Examine the material below. Gather every line in which the string "这样一来" appears.

# [ENTRIES PROVIDED]
○ ○ ○

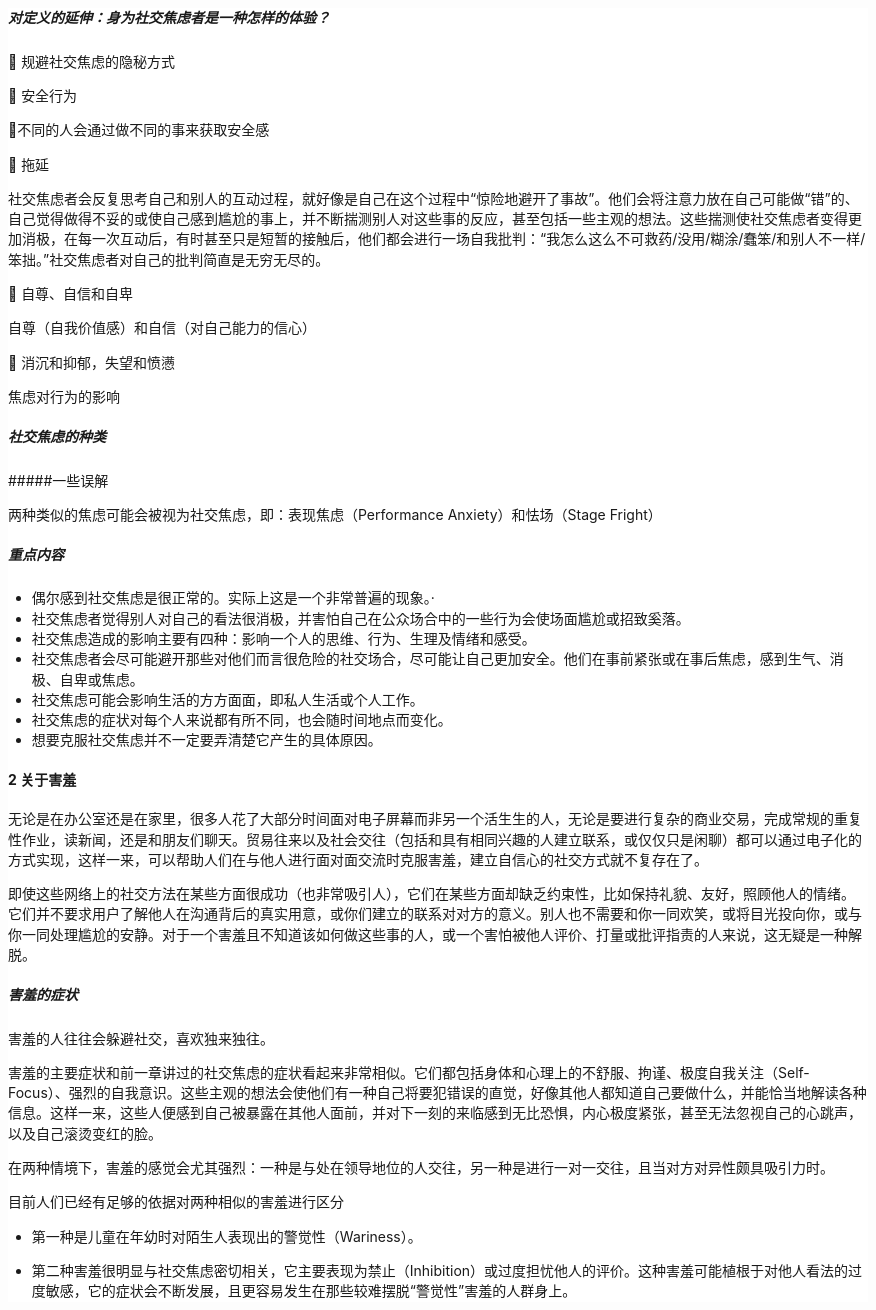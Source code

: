##### 对定义的延伸：身为社交焦虑者是一种怎样的体验？

🔻 规避社交焦虑的隐秘方式

🔻 安全行为

🔻不同的人会通过做不同的事来获取安全感

🔻 拖延

社交焦虑者会反复思考自己和别人的互动过程，就好像是自己在这个过程中“惊险地避开了事故”。他们会将注意力放在自己可能做“错”的、自己觉得做得不妥的或使自己感到尴尬的事上，并不断揣测别人对这些事的反应，甚至包括一些主观的想法。这些揣测使社交焦虑者变得更加消极，在每一次互动后，有时甚至只是短暂的接触后，他们都会进行一场自我批判：“我怎么这么不可救药/没用/糊涂/蠢笨/和别人不一样/笨拙。”社交焦虑者对自己的批判简直是无穷无尽的。

🔻 自尊、自信和自卑

自尊（自我价值感）和自信（对自己能力的信心）

🔻 消沉和抑郁，失望和愤懑

焦虑对行为的影响

##### 社交焦虑的种类

#####一些误解

 两种类似的焦虑可能会被视为社交焦虑，即：表现焦虑（Performance Anxiety）和怯场（Stage Fright）
##### 重点内容

- 偶尔感到社交焦虑是很正常的。实际上这是一个非常普遍的现象。·
- 社交焦虑者觉得别人对自己的看法很消极，并害怕自己在公众场合中的一些行为会使场面尴尬或招致奚落。
- 社交焦虑造成的影响主要有四种：影响一个人的思维、行为、生理及情绪和感受。
- 社交焦虑者会尽可能避开那些对他们而言很危险的社交场合，尽可能让自己更加安全。他们在事前紧张或在事后焦虑，感到生气、消极、自卑或焦虑。
- 社交焦虑可能会影响生活的方方面面，即私人生活或个人工作。
- 社交焦虑的症状对每个人来说都有所不同，也会随时间地点而变化。
- 想要克服社交焦虑并不一定要弄清楚它产生的具体原因。

#### 2 关于害羞

无论是在办公室还是在家里，很多人花了大部分时间面对电子屏幕而非另一个活生生的人，无论是要进行复杂的商业交易，完成常规的重复性作业，读新闻，还是和朋友们聊天。贸易往来以及社会交往（包括和具有相同兴趣的人建立联系，或仅仅只是闲聊）都可以通过电子化的方式实现，这样一来，可以帮助人们在与他人进行面对面交流时克服害羞，建立自信心的社交方式就不复存在了。

即使这些网络上的社交方法在某些方面很成功（也非常吸引人），它们在某些方面却缺乏约束性，比如保持礼貌、友好，照顾他人的情绪。它们并不要求用户了解他人在沟通背后的真实用意，或你们建立的联系对对方的意义。别人也不需要和你一同欢笑，或将目光投向你，或与你一同处理尴尬的安静。对于一个害羞且不知道该如何做这些事的人，或一个害怕被他人评价、打量或批评指责的人来说，这无疑是一种解脱。

##### 害羞的症状

害羞的人往往会躲避社交，喜欢独来独往。

害羞的主要症状和前一章讲过的社交焦虑的症状看起来非常相似。它们都包括身体和心理上的不舒服、拘谨、极度自我关注（Self-Focus）、强烈的自我意识。这些主观的想法会使他们有一种自己将要犯错误的直觉，好像其他人都知道自己要做什么，并能恰当地解读各种信息。这样一来，这些人便感到自己被暴露在其他人面前，并对下一刻的来临感到无比恐惧，内心极度紧张，甚至无法忽视自己的心跳声，以及自己滚烫变红的脸。

在两种情境下，害羞的感觉会尤其强烈：一种是与处在领导地位的人交往，另一种是进行一对一交往，且当对方对异性颇具吸引力时。

目前人们已经有足够的依据对两种相似的害羞进行区分

- 第一种是儿童在年幼时对陌生人表现出的警觉性（Wariness）。

- 第二种害羞很明显与社交焦虑密切相关，它主要表现为禁止（Inhibition）或过度担忧他人的评价。这种害羞可能植根于对他人看法的过度敏感，它的症状会不断发展，且更容易发生在那些较难摆脱“警觉性”害羞的人群身上。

○ ○ ○

# [ANSWER AREA]
无论是在办公室还是在家里，很多人花了大部分时间面对电子屏幕而非另一个活生生的人，无论是要进行复杂的商业交易，完成常规的重复性作业，读新闻，还是和朋友们聊天。贸易往来以及社会交往（包括和具有相同兴趣的人建立联系，或仅仅只是闲聊）都可以通过电子化的方式实现，这样一来，可以帮助人们在与他人进行面对面交流时克服害羞，建立自信心的社交方式就不复存在了。
害羞的主要症状和前一章讲过的社交焦虑的症状看起来非常相似。它们都包括身体和心理上的不舒服、拘谨、极度自我关注（Self-Focus）、强烈的自我意识。这些主观的想法会使他们有一种自己将要犯错误的直觉，好像其他人都知道自己要做什么，并能恰当地解读各种信息。这样一来，这些人便感到自己被暴露在其他人面前，并对下一刻的来临感到无比恐惧，内心极度紧张，甚至无法忽视自己的心跳声，以及自己滚烫变红的脸。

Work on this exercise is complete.